How we tackled the search engine relevance problem

Back to all blogs

When we started Algolia, we wanted to build an offline search SDK for mobile applications. Unlike other search engines on the market, we couldn’t rely on pre-existing search engine software such as Lucene because they weren’t available on mobile.

We had to build everything from the ground up within the limitations imposed by smartphones such as low memory and low processing power. Ultimately, we spent a considerable amount of time reinventing the search engine from scratch.

When we eventually decided to pivot to a SaaS solution, we had built a completely new ranking algorithm. And in a typical “constraints foster creativity” situation, we had made two huge improvements: Speed and Relevance.

Algolia is known for its blazing-fast speed. It’s usually the first thing people notice when they start using it and also what makes it so exhilarating to use.

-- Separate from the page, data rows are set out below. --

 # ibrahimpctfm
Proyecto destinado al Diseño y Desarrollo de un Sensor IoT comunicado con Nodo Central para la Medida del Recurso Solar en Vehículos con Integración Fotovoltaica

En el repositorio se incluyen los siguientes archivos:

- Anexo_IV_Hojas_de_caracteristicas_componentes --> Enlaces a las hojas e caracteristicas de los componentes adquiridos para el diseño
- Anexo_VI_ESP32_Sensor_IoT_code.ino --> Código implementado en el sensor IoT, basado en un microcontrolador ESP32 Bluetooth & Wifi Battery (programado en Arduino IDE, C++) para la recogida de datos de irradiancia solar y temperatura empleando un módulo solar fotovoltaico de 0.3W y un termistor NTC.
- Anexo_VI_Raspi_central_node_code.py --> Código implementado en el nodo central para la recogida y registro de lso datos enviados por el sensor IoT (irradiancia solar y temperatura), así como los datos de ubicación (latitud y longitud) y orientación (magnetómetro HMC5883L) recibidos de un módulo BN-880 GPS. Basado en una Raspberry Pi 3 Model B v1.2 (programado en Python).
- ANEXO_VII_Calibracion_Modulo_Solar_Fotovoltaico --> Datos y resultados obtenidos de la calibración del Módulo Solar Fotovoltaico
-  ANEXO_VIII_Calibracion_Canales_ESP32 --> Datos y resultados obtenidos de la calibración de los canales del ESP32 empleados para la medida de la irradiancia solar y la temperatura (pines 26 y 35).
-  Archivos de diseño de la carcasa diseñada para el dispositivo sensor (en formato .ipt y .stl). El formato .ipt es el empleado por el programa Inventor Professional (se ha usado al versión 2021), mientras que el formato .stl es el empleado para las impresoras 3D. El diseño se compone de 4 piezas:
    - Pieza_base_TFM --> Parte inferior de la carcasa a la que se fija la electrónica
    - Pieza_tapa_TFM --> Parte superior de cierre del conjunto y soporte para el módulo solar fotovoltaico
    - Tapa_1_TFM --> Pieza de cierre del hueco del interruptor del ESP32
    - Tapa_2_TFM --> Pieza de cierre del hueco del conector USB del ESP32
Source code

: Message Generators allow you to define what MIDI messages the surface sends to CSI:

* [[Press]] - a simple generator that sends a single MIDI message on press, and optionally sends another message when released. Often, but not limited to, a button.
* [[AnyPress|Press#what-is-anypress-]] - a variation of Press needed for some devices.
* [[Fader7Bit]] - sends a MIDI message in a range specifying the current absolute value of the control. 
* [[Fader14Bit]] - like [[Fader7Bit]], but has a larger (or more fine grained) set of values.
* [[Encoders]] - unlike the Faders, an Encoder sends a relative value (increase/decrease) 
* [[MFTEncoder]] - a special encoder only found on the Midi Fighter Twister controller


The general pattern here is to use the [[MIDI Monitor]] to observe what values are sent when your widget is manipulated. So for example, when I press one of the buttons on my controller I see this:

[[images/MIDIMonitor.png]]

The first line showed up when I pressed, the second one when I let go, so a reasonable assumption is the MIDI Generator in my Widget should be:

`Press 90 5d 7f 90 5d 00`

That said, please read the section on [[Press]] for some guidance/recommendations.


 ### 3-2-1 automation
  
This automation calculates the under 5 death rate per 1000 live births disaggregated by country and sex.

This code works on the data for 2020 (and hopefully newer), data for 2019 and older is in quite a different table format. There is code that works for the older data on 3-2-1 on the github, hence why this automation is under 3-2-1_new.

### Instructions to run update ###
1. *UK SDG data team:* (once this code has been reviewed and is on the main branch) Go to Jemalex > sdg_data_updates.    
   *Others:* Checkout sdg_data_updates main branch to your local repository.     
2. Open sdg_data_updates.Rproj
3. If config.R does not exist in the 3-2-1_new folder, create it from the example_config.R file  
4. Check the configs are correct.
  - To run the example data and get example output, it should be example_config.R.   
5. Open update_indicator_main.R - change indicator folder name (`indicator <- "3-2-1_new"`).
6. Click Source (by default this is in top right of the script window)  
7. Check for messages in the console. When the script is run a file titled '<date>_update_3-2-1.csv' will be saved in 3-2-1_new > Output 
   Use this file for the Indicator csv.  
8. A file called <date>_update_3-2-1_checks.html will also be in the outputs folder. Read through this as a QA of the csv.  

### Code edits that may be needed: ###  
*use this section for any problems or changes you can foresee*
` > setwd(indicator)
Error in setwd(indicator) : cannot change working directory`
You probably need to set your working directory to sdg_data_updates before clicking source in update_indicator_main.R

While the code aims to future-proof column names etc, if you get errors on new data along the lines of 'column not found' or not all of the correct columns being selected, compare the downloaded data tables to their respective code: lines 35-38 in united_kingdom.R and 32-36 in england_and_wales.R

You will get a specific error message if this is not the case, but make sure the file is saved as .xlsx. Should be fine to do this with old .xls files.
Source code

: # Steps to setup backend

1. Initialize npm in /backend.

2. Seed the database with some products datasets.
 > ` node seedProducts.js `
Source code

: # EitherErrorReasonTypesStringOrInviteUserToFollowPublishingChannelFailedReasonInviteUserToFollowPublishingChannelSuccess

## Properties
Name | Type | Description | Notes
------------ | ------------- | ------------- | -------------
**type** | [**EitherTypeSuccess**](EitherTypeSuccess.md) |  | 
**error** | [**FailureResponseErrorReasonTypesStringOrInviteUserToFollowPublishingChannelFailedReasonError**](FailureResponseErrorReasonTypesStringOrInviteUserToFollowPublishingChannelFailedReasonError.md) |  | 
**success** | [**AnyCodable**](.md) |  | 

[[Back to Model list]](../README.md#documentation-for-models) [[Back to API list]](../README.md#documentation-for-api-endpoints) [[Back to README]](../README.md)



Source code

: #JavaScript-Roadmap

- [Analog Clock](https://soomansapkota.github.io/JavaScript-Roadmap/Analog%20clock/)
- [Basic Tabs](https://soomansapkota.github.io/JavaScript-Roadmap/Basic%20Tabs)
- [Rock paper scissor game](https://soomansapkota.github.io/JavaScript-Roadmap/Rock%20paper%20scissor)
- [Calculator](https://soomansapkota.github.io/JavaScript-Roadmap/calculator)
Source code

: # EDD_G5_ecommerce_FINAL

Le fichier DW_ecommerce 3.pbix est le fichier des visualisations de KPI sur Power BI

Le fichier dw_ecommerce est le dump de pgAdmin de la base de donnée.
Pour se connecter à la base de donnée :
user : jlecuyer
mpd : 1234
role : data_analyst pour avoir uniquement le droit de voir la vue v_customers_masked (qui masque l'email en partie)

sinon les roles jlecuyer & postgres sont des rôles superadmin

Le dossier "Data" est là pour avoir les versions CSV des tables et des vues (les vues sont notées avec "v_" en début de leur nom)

But what I consider to be the most impressive and important achievement of Algolia is not actually speed but Relevance.

Algolia reinvented how search engines define relevance.

Before diving into the specifics behind Algolia’s ranking formula, let’s briefly go over how other search engines work.

A little history of search engines

In the late 90s, the Text Retrieval Conference organized a series of annual workshops financed in part by the US Department of Defense. The goal of these workshops was to determine the best ranking algorithm for searching a dataset consisting of long unstructured documents. The conference resulted in several enhancements to search engine ranking algorithms, the most defining being improvements to TF-IDF, what was then the main component of the most powerful ranking formulas.

TF-IDF is a statistical weighting scheme based on two elements: TF or Term Frequency (the number of occurrences of a word in a document, which is calculated on a per document basis) and IDF or Inverse Document Frequency (the importance of a query word within the whole corpus of documents).

Basically, if a query word is repeated multiple times within a document, that document will rank higher in the results than a document that only contains the query word once. IDF comes into play to reduce the importance of words that occur a lot in the corpus such as “the”, “of”, “a”, etc. The more times a query word recurs within the whole corpus, the lower a document containing that query word will be ranked. The length of the document is also taken into account; a short document with query word matches will rank higher than a long document with the same match.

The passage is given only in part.